Nuts and Bolts - by Donna

Donna Cooner 1 Monday, May 09, 2011
Since this month's theme is manuscript prep for all those wonderful summer conferences out there, this week we've decided to focus on the details - the nuts and bolts - of completing a manuscript. I'm veryveryvery close to finishing my WIP, but I tend to hit "send" too early. This time I'm trying my best to be patient and make sure it's really ready to go. It's hard. Here are some of the nuts and bolts I'm working on to get that polished product:

1) Nail Down the Character Detail. I sort of knew what my characters looked like, but I needed more detail and specificity. One reader's comment was, "but what does she LOOK like?" and, when i thought about it, I honestly didn't know. I also needed consistency with my character descriptions. On page 11,
the best friend has blue eyes, but on page 58, she has brown eyes. So, off to the store I went for glue sticks, post it notes, poster board, and teen magazines. I selected pictures to represent all my major and minor characters, and created a Character Board for my desk (in the picture). Now, I'm double checking every name with the board to make sure the descriptions of each character is richly described and consistent throughout.

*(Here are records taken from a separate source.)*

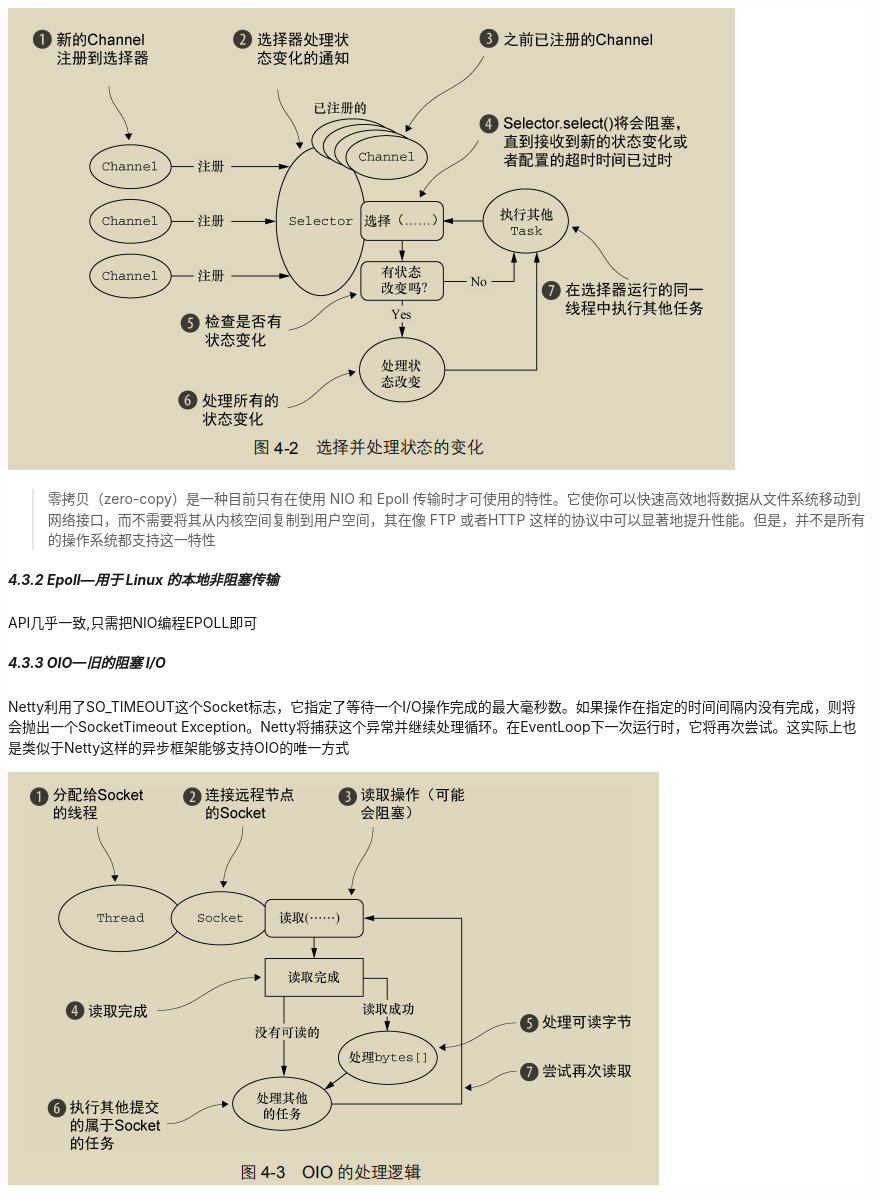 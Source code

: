 ![image-20201224201158739](images/image-20201224201158739.png)

> 零拷贝（zero-copy）是一种目前只有在使用 NIO 和 Epoll 传输时才可使用的特性。它使你可以快速高效地将数据从文件系统移动到网络接口，而不需要将其从内核空间复制到用户空间，其在像 FTP 或者HTTP 这样的协议中可以显著地提升性能。但是，并不是所有的操作系统都支持这一特性

##### 4.3.2 Epoll—用于 Linux 的本地非阻塞传输

API几乎一致,只需把NIO编程EPOLL即可

##### 4.3.3 OIO—旧的阻塞 I/O

Netty利用了SO_TIMEOUT这个Socket标志，它指定了等待一个I/O操作完成的最大毫秒数。如果操作在指定的时间间隔内没有完成，则将会抛出一个SocketTimeout Exception。Netty将捕获这个异常并继续处理循环。在EventLoop下一次运行时，它将再次尝试。这实际上也是类似于Netty这样的异步框架能够支持OIO的唯一方式

![image-20201224201649270](images/image-20201224201649270.png)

2) Spice Up the Stew. I tend to write short. Especially on the first draft. Right when I was struggling with this very issue, I found this wonderful blog post by YAHighways' Lee Bross. These words of wisdom came at just the right time and, if this is one of your issues, I urge you to read the whole post!
"So if you are struggling as I am, to add wordage to your MS, start at the beginning and go through with only an eye on catching those little sentences that need just a little more salt. Trust me, when you reach the end, you’ll have more words than you expected, and a perfectly seasoned WIP that’s ready to tantalize the taste buds of your beta, agent, or editor."

3) Enlist the Help of Beta Readers. The Muses (and other cherished writer friends like Bret Ballou, Kathi Appelt, and Debbie Leland) are currently reading the "finished" WIP. The feedback I've received so far contradicts, encourages, challenges and expands what was on the page. I wouldn't have considered these ideas had it not been read by others before I hit "send." Sure, there are decisions to be made on my part now, but I already have a better manuscript than the one I thought was finished.

4) Pay for Editorial Services. Hiring a professional editor is a financial commitment, but the line-by-line track changes provided by an experienced editor (like Lorin Oberweger) is like having your very own private, individualized writing class on the things that give you the most trouble. By studying the editorial comments, patterns and trends emerge that, hopefully, help me become a better writer, not only on this manuscript, but with many more to come.

So what are the nuts and bolts that give you problems on that countdown to hit send?

And don't forget to check out our Prep Your Pages Contest for prizes and critiques!


A character board! Yes!!! This is why I keep returning to YA Muses. A board will be a good exercise for me. Thank you for the link to Lorin, too.